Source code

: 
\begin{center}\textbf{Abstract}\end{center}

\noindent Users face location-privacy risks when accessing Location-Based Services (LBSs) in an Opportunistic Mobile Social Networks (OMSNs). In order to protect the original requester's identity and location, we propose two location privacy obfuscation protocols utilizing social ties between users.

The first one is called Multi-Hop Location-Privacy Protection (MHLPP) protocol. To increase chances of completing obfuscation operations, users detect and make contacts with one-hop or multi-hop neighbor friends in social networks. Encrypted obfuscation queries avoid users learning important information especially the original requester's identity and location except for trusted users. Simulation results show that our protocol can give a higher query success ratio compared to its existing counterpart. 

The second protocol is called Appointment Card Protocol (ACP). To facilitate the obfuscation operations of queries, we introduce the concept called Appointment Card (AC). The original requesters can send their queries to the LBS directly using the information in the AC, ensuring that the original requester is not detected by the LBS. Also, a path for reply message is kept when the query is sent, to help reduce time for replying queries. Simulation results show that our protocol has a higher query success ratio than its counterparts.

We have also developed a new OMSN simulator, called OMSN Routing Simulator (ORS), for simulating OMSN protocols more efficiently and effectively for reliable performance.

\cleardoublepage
--
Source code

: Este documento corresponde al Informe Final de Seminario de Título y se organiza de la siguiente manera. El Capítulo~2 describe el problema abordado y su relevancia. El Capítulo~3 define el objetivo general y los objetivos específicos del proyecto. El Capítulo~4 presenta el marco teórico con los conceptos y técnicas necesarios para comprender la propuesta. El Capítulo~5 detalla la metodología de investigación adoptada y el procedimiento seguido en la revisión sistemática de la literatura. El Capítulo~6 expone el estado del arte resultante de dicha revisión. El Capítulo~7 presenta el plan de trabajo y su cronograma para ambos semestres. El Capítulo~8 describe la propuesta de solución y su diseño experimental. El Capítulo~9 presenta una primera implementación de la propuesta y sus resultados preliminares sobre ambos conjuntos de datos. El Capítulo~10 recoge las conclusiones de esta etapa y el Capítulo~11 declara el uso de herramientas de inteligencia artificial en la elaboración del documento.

Problem to work on: Among the entries, copy every line containing the word "location".

Output:
\noindent Users face location-privacy risks when accessing Location-Based Services (LBSs) in an Opportunistic Mobile Social Networks (OMSNs). In order to protect the original requester's identity and location, we propose two location privacy obfuscation protocols utilizing social ties between users.
The first one is called Multi-Hop Location-Privacy Protection (MHLPP) protocol. To increase chances of completing obfuscation operations, users detect and make contacts with one-hop or multi-hop neighbor friends in social networks. Encrypted obfuscation queries avoid users learning important information especially the original requester's identity and location except for trusted users. Simulation results show that our protocol can give a higher query success ratio compared to its existing counterpart. 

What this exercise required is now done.